→ REQUIRED WORK
Count every line below that contains "Programming", then state the total with no other output.

-------- PROVIDED ENTRIES --------

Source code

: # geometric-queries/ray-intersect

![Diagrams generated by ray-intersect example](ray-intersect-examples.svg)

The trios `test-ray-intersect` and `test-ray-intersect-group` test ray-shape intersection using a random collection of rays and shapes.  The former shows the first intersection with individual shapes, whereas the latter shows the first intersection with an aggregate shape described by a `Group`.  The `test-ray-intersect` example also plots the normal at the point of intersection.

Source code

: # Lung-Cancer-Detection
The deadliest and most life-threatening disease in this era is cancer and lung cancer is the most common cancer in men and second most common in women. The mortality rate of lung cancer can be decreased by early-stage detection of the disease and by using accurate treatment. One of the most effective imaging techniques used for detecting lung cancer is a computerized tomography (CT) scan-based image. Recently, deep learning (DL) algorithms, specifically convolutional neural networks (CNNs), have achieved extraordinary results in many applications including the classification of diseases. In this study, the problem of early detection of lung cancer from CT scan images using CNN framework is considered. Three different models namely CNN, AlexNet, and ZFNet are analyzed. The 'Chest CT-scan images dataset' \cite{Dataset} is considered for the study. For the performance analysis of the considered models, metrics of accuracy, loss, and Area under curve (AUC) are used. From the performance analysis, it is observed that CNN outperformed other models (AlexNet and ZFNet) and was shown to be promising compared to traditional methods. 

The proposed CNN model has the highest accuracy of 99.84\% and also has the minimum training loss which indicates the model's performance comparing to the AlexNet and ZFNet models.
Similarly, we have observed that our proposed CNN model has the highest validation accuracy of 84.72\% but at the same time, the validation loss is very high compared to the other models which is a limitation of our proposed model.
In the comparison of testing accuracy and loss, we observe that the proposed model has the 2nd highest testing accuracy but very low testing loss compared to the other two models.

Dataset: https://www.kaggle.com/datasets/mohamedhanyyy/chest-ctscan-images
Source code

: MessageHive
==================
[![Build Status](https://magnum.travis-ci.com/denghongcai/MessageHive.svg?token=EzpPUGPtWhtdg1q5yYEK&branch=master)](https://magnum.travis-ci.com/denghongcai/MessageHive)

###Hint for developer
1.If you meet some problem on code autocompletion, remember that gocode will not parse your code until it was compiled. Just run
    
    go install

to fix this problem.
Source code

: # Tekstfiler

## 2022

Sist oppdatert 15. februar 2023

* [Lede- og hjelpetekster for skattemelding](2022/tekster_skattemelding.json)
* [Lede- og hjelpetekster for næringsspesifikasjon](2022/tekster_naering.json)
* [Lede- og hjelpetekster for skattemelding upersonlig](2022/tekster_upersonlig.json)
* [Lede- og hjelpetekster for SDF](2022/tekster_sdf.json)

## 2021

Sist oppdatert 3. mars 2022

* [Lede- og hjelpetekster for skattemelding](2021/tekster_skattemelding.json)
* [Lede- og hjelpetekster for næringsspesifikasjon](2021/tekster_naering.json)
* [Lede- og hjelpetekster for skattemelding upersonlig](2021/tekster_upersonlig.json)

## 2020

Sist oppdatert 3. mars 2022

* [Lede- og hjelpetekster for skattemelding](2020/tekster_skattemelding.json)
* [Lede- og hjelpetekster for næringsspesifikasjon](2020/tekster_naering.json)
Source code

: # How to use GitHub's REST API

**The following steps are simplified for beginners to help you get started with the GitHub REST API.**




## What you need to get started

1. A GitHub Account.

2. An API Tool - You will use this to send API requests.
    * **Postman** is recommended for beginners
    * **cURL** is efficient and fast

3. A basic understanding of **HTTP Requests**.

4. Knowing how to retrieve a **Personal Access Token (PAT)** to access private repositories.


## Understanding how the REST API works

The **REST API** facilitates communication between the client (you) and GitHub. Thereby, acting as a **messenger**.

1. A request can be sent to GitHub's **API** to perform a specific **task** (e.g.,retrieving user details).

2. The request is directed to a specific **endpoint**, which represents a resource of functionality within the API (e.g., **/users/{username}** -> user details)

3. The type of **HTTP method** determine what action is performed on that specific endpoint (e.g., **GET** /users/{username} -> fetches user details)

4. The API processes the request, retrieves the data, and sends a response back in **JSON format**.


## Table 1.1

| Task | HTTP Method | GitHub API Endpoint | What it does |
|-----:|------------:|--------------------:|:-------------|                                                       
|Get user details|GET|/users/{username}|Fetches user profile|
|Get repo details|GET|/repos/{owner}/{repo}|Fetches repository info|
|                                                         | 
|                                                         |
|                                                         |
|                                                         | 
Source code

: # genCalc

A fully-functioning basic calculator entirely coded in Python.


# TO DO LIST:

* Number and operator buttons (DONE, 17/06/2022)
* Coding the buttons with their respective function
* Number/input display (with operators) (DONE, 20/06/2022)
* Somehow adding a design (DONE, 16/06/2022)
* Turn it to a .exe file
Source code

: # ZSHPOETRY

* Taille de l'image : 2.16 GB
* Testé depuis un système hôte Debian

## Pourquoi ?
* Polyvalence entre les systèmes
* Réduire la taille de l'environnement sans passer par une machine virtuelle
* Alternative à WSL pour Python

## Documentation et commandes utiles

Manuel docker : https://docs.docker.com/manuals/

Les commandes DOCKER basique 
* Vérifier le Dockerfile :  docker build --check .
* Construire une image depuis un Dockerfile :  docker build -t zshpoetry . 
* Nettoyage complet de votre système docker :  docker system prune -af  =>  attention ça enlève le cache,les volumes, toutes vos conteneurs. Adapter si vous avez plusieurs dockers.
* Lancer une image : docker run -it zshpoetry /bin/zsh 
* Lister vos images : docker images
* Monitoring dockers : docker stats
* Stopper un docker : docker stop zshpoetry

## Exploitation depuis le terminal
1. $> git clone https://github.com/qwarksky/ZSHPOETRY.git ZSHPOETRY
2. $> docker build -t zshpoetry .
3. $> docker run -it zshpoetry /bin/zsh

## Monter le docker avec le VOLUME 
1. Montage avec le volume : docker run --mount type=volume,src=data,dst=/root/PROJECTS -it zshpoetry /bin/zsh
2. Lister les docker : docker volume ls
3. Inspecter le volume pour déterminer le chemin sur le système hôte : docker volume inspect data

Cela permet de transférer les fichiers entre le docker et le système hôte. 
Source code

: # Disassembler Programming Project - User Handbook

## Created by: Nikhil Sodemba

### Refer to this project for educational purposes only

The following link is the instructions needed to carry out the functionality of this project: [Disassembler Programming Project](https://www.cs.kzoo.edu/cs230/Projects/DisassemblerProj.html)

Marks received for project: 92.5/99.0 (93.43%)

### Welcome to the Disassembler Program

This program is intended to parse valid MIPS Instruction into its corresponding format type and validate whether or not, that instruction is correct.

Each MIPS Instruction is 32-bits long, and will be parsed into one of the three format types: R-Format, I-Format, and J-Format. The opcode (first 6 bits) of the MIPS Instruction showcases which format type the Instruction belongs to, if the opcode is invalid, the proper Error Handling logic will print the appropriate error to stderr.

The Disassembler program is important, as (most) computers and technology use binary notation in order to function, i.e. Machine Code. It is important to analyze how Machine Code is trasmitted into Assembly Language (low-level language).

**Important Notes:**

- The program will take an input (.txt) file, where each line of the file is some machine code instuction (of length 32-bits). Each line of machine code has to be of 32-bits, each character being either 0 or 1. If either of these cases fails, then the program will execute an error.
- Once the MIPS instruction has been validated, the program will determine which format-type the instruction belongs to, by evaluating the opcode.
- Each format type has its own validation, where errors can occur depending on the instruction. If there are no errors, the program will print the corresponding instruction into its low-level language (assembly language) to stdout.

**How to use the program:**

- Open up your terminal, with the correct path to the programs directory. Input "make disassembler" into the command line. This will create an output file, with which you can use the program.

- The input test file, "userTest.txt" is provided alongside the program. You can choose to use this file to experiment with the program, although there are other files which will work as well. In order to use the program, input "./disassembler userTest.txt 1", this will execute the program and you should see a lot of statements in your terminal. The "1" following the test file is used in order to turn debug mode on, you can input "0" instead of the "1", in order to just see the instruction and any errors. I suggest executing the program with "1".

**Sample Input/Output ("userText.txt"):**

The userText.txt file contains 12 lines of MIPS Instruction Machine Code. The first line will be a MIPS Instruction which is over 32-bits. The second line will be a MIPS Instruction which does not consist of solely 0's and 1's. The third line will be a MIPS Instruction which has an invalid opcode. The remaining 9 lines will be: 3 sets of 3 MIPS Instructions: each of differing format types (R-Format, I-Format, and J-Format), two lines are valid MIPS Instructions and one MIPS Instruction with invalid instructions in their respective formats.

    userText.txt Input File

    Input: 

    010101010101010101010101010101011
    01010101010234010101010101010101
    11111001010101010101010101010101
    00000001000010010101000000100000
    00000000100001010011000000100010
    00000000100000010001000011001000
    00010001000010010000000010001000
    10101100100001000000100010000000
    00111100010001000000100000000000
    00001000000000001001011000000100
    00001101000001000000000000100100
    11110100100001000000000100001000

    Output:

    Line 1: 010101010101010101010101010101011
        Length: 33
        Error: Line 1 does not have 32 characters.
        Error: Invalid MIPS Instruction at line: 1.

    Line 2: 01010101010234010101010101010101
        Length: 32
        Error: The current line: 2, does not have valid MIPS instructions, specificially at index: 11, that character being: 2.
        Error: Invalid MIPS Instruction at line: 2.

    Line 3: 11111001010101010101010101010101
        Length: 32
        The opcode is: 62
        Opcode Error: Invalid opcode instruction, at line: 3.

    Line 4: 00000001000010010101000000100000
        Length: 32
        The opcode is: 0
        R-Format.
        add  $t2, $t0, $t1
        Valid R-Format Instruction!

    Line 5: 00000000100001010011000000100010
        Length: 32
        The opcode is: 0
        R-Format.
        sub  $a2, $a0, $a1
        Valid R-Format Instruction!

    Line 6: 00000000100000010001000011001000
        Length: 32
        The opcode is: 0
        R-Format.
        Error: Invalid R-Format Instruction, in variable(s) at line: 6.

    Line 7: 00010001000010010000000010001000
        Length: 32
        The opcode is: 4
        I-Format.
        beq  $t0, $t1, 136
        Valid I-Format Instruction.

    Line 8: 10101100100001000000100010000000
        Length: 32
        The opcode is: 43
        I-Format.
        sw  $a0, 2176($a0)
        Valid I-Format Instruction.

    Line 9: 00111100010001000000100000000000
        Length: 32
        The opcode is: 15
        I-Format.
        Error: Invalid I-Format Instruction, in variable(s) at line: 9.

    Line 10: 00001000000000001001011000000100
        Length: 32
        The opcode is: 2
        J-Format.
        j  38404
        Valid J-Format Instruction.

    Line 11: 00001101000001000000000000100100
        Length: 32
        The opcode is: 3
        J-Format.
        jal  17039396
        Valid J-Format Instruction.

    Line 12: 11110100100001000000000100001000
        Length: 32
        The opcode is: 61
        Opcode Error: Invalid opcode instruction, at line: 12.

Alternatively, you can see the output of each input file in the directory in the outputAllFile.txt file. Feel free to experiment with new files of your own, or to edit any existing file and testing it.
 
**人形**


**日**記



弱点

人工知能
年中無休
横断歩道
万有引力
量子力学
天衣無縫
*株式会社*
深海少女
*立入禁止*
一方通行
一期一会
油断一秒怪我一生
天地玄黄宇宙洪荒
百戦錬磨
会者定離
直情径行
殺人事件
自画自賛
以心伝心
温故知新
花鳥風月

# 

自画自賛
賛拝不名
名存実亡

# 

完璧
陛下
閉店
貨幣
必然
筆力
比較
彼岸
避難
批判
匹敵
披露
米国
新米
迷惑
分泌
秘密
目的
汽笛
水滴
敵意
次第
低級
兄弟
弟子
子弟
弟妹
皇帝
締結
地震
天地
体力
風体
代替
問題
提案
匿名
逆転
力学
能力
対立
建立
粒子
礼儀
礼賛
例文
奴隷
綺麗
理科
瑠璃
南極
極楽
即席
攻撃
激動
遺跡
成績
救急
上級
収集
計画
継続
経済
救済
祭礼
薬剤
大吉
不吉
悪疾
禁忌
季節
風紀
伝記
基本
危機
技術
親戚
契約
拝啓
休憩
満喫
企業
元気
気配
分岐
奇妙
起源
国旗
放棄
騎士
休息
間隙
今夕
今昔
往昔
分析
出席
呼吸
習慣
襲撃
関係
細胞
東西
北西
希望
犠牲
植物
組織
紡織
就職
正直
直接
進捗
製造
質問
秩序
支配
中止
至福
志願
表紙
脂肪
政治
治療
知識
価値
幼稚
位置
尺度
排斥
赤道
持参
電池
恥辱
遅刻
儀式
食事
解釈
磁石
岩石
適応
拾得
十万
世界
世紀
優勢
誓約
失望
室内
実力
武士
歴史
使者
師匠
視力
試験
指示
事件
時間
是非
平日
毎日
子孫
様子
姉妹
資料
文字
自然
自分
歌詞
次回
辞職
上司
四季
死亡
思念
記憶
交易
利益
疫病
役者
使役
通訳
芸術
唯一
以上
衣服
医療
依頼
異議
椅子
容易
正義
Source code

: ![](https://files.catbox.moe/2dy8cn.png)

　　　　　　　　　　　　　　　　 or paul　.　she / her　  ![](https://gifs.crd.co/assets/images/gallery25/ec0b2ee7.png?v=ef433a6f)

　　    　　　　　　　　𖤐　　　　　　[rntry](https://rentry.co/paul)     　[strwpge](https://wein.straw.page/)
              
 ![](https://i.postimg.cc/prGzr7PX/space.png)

--------

→ SOLUTION FOR THIS PROBLEM
2